It’s been a stressful week for those who own bitcoin and other cryptocurrencies, as they watched billions of dollars get wiped off the value of their assets.
Bitcoin (which has often been touted as “digital gold” or a “hedge against inflation”) plunged below $US25,500 this week — a far cry from the record high $US69,000 price tag it commanded back in November.
The wider crypto market (which includes thousands of digital currencies and tokens) has seen its value plunge by more than 50 per cent since then.
Lately, people have been dumping their riskier, speculative assets like crypto, tech stocks, and shares in companies which are still in their “growth” phase (and not paying dividends).
It comes as the US Federal Reserve (and central banks globally) hike interest rates aggressively — and remove trillions of dollars worth of COVID-19 stimulus, in a desperate bid to keep a lid on decades-high inflation.
Crypto bank run
Apart from those “big picture” economic factors, analysts say the crash of the TerraUSD “stablecoin” (or UST) — and its potential contagion effect — was the main reason behind this week’s cryptocurrency sell-off.

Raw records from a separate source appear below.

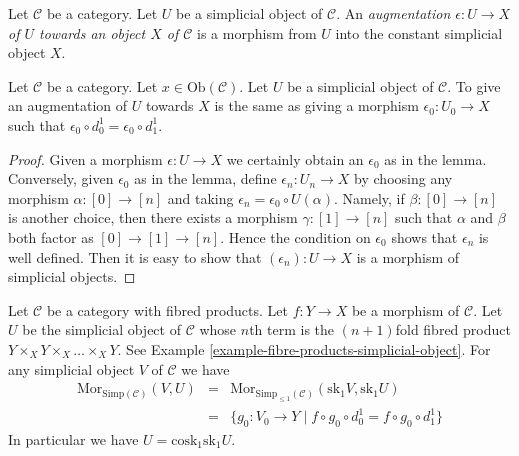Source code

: \begin{definition}
\label{definition-augmentation}
Let $\mathcal{C}$ be a category.
Let $U$ be a simplicial object of $\mathcal{C}$.
An {\it augmentation $\epsilon : U \to X$ of
$U$ towards an object $X$ of $\mathcal{C}$}
is a morphism from $U$ into the constant simplicial
object $X$.
\end{definition}

\begin{lemma}
\label{lemma-augmentation-howto}
Let $\mathcal{C}$ be a category.
Let $x \in \text{Ob}(\mathcal{C})$.
Let $U$ be a simplicial object of $\mathcal{C}$.
To give an augmentation of $U$ towards $X$ is
the same as giving a morphism $\epsilon_0 : U_0 \to X$
such that $\epsilon_0 \circ d^1_0 = \epsilon_0 \circ d^1_1$.
\end{lemma}

\begin{proof}
Given a morphism $\epsilon : U \to X$
we certainly obtain an $\epsilon_0$ as in the lemma.
Conversely, given $\epsilon_0$ as in the lemma, define
$\epsilon_n : U_n \to X$ by choosing any
morphism $\alpha : [0] \to [n]$ and taking
$\epsilon_n = \epsilon_0 \circ U(\alpha)$.
Namely, if $\beta : [0] \to [n]$ is another
choice, then there exists a morphism
$\gamma : [1] \to [n]$ such that $\alpha$
and $\beta$ both factor as $[0] \to [1] \to [n]$.
Hence the condition on $\epsilon_0$ shows that
$\epsilon_n$ is well defined. Then it is
easy to show that $(\epsilon_n) : U \to X$
is a morphism of simplicial objects.
\end{proof}

\begin{lemma}
\label{lemma-cosk-minus-one}
Let $\mathcal{C}$ be a category with fibred products.
Let $f : Y\to X$ be a morphism of $\mathcal{C}$. Let $U$ be the
simplicial object of $\mathcal{C}$ whose $n$th term
is the $(n + 1)$fold fibred product
$Y\times_X Y \times_X \ldots \times_X Y$.
See Example \ref{example-fibre-products-simplicial-object}.
For any simplicial object $V$ of $\mathcal{C}$ we have
\begin{eqnarray*}
\text{Mor}_{\text{Simp}(\mathcal{C})}(V, U)
& = &
\text{Mor}_{\text{Simp}_{\leq 1}(\mathcal{C})}(\text{sk}_1 V, \text{sk}_1 U) \\
& = &\{
g_0 : V_0 \to Y \mid
f \circ g_0 \circ d^1_0 = f \circ g_0 \circ d^1_1
\}
\end{eqnarray*}
In particular we have $U = \text{cosk}_1 \text{sk}_1 U$.
\end{lemma}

Stablecoins like UST, Tether and USDC are like bank accounts for the crypto ecosystem, and their value is usually pegged to fiat currencies like the US dollar (on 1:1 basis).
In theory, they’re meant to have a fixed value (around $US1) so they can be a reliable store of value — in contrast to the extreme volatility of bitcoin, ethereum and others.

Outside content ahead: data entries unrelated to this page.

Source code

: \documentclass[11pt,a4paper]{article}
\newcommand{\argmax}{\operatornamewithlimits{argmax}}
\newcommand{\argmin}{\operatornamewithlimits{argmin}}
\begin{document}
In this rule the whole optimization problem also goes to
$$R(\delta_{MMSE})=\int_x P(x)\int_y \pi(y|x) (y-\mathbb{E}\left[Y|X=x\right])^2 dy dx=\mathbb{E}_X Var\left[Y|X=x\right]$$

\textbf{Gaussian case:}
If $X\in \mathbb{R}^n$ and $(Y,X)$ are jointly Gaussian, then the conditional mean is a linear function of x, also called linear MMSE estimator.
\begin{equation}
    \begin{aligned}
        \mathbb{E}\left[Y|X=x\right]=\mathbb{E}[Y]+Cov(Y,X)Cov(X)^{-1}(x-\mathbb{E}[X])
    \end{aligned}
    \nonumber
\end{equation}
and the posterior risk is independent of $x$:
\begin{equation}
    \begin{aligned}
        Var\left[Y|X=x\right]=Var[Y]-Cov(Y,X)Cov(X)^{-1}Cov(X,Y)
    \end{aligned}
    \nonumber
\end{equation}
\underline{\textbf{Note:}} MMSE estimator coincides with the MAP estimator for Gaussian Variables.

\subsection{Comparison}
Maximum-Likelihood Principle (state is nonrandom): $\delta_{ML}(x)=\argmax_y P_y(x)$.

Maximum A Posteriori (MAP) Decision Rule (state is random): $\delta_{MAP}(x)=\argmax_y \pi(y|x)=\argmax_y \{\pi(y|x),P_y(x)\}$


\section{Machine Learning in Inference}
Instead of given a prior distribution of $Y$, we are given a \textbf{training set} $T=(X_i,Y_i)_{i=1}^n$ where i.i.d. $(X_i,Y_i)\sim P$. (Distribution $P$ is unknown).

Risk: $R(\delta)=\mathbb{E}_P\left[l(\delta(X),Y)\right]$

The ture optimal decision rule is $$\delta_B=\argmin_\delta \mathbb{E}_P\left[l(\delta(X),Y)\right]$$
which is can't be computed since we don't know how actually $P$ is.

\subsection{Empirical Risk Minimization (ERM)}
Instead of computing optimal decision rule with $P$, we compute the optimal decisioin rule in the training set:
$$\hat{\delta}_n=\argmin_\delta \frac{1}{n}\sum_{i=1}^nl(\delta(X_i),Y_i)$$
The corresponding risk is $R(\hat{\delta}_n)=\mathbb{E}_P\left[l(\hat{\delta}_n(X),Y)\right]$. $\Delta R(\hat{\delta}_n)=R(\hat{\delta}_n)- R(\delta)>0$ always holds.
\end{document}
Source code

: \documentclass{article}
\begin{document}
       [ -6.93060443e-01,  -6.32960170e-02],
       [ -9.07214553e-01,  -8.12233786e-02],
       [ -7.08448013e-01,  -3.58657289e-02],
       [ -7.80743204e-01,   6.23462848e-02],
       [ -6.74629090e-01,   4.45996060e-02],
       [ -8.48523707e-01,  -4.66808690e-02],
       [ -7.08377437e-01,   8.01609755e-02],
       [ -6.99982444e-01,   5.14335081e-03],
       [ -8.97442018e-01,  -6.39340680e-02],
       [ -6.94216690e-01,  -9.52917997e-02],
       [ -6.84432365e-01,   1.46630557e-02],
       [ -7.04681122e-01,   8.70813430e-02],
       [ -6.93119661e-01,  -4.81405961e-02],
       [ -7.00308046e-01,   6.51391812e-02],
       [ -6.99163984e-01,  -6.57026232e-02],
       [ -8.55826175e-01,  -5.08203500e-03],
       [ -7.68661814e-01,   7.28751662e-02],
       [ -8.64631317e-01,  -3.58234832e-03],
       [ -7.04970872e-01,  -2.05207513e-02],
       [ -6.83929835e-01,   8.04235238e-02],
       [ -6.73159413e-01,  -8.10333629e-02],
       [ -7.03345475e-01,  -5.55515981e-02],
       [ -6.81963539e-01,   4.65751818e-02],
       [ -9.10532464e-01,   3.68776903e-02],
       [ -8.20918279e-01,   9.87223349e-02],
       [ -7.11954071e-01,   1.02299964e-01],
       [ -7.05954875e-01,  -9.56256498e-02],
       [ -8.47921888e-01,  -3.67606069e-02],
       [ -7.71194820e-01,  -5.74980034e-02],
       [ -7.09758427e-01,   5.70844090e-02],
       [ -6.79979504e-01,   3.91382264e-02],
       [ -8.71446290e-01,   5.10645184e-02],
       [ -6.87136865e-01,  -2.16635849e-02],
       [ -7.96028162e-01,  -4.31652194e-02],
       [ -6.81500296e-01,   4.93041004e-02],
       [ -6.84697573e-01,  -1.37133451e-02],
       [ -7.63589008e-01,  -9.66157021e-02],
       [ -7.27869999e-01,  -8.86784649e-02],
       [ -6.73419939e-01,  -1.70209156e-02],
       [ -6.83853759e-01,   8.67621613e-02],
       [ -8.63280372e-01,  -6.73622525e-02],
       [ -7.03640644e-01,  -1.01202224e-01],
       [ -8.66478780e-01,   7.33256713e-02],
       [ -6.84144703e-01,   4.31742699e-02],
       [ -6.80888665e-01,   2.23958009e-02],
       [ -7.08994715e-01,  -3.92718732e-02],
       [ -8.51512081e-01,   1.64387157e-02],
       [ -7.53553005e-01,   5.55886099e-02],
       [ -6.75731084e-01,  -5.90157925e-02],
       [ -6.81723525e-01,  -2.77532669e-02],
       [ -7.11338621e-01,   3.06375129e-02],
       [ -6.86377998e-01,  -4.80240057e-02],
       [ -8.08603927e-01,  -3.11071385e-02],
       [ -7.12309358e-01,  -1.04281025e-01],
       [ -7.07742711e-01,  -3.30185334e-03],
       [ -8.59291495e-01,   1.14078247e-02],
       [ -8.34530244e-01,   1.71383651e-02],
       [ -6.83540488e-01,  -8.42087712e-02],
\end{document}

Terra was one of the world’s most valuable (and stable) digital currencies. But on Tuesday, a huge sell-off occurred as the value of the Terra stablecoin suddenly “unpegged” from the US dollar.
Its value plunged from $US1 (where it was always meant to remain) to 60 US cents. Then it crashed again on Wednesday, bringing its value down to 20 US cents.It was the equivalent of a crypto “bank run”, as people rushed to pull their money out.